## What is expected
Look through the entries below for the line with "Use a fancy" and the line with "parser_html + telegram bot", then give again exactly those two lines and all lines between them, minus the pictures.

## Entries provided

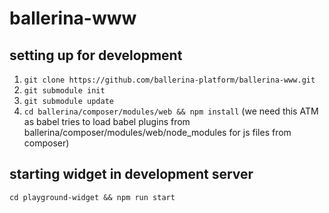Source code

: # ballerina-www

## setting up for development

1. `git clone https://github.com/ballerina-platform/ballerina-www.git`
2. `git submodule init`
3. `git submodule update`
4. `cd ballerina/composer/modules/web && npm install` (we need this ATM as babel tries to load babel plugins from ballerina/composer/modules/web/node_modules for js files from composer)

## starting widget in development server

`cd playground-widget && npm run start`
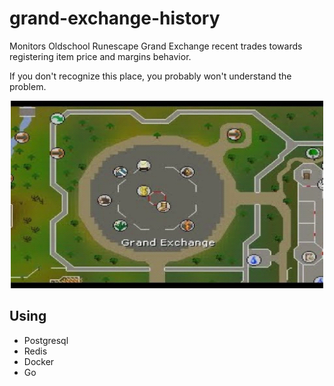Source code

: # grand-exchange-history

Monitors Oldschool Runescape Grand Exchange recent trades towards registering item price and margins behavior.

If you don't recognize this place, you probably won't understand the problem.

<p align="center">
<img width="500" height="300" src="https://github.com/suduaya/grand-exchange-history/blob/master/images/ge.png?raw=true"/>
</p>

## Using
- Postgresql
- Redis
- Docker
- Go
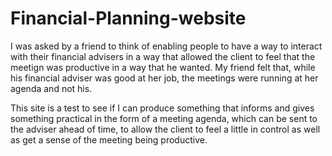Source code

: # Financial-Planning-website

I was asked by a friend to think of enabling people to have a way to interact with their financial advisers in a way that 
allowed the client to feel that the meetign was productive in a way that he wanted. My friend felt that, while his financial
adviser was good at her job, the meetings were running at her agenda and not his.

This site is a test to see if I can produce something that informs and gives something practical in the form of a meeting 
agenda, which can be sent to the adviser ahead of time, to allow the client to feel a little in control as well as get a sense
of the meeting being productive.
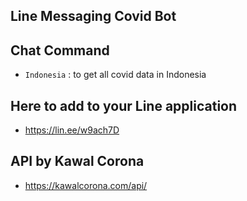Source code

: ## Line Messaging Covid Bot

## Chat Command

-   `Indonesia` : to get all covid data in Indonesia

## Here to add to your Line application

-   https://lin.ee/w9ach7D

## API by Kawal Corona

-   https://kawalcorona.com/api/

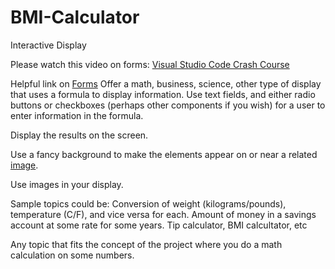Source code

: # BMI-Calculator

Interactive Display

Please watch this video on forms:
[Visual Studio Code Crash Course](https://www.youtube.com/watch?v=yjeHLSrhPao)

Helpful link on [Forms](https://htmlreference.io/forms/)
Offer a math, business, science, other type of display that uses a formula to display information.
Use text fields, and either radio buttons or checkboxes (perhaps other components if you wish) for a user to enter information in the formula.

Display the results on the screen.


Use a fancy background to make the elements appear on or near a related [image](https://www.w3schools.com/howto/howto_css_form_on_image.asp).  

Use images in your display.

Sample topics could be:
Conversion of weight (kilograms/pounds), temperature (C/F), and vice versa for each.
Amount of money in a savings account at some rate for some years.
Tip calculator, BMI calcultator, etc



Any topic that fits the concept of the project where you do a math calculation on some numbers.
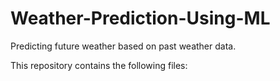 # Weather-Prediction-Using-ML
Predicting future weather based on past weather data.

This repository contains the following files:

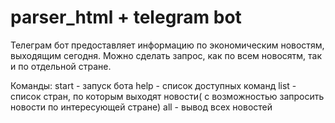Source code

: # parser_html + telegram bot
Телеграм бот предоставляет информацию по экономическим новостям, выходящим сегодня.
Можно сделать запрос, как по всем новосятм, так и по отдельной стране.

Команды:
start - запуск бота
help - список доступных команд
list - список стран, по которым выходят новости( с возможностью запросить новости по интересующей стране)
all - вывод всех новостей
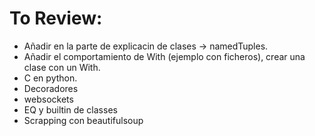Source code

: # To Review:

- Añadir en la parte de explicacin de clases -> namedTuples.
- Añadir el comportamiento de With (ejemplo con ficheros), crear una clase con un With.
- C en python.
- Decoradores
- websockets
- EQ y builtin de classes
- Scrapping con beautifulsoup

## Exercise response
Use a fancy background to make the elements appear on or near a related [image](https://www.w3schools.com/howto/howto_css_form_on_image.asp).  

Use images in your display.

Sample topics could be:
Conversion of weight (kilograms/pounds), temperature (C/F), and vice versa for each.
Amount of money in a savings account at some rate for some years.
Tip calculator, BMI calcultator, etc



Any topic that fits the concept of the project where you do a math calculation on some numbers.
 # Weather-Prediction-Using-ML
Predicting future weather based on past weather data.

This repository contains the following files:

Source code

: # parser_html + telegram bot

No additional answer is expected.